American model, architect (born 1991)

Fai Khadra (born September 9, 1991) is an American socialite, model, architect, designer, and songwriter.

==Early life and education==
Khadra was born in Los Angeles, California, but was raised in Riyadh, London, and Dubai. He has identical twin sisters Simi and Haze Khadra, who are DJs collectively known as "SimiHaze". His father is a collector and his mother owns a lifestyle boutique in Saudi Arabia called The Art of Living. Khadra received a degree in architecture from the American School of Dubai.

==Career==
In 2017, Khadra appeared in the music video for Charli XCX's single Boys. In 2018, Khadra co-wrote "Runnin'", a song by Blood Orange on his fourth album, Negro Swan, and Khadra's vocals were featured on "Runnin'" and three other songs on the album. In 2019, he co-wrote Justine Skye's song "Maybe".
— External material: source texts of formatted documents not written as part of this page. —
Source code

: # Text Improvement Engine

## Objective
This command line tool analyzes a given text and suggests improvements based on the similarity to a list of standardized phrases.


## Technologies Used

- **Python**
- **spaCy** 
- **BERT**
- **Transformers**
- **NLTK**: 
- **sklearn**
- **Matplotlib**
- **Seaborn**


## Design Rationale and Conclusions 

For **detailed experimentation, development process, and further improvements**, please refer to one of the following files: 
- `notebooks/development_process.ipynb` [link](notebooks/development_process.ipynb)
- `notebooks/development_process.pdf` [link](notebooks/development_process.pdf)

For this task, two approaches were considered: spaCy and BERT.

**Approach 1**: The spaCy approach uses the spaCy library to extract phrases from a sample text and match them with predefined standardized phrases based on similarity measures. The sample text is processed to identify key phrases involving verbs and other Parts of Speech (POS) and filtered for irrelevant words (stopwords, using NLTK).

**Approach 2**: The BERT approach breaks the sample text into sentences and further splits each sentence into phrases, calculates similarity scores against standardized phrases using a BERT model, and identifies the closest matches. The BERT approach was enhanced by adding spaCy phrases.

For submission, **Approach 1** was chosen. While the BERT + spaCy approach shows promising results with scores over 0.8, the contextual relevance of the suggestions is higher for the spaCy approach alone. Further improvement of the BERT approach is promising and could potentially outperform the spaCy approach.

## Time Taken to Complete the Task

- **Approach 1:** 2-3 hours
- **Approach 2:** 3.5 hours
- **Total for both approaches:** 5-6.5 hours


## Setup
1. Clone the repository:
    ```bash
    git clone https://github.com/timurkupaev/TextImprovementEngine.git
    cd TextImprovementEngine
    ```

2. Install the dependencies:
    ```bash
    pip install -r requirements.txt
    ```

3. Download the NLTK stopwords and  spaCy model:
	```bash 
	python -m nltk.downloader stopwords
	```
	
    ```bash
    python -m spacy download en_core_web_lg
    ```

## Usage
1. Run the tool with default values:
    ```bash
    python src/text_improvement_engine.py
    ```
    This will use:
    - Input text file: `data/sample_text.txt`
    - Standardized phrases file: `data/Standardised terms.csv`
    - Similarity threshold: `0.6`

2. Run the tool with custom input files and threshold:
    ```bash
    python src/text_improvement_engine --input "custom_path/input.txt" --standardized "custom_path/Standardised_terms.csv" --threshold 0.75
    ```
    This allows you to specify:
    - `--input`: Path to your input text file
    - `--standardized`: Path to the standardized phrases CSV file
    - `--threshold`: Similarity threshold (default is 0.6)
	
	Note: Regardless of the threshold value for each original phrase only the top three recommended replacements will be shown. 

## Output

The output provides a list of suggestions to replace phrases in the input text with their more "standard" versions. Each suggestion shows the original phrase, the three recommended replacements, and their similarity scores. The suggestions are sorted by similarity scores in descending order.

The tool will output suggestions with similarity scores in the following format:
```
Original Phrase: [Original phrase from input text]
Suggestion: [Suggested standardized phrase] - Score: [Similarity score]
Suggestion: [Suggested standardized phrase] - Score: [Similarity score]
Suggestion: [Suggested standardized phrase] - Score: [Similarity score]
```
In November 2020, Khadra served as a guest curator for Sotheby's. Khadra created a contemporary collection, designed to be "more inviting to younger audiences."

In January 2022, Khadra collaborated with Oliver Peoples in designing an eyewear collection. It was the first time Oliver Peoples collaborated with an individual. The Fai Style sunglasses were available in five colors and were designed to "look good on everyone." Khadra promoted the sunglasses by hosting a dinner on helipad in Los Angeles.

In February 2022, Khadra displayed a sculpture at the Los Angeles art show, "Vessels," in which Khadra carved a sculpture out of the ground. That same month, Khadra participated in a campaign for Ralph Lauren's fragrance, Ralph's Club. He appeared in a campaign video for the fragrance alongside Gigi Hadid, Lucky Blue Smith, and Luka Sabbat.

In April 2023, Khadra joined Dior Beauty's Gris Dior Collective.

In October 2023, Khadra walked in Balenciaga's Spring 24 fashion show in Paris.

==Personal life==
Khadra is of Palestinian descent and is a supporter of Palestinian statehood. He currently resides in California.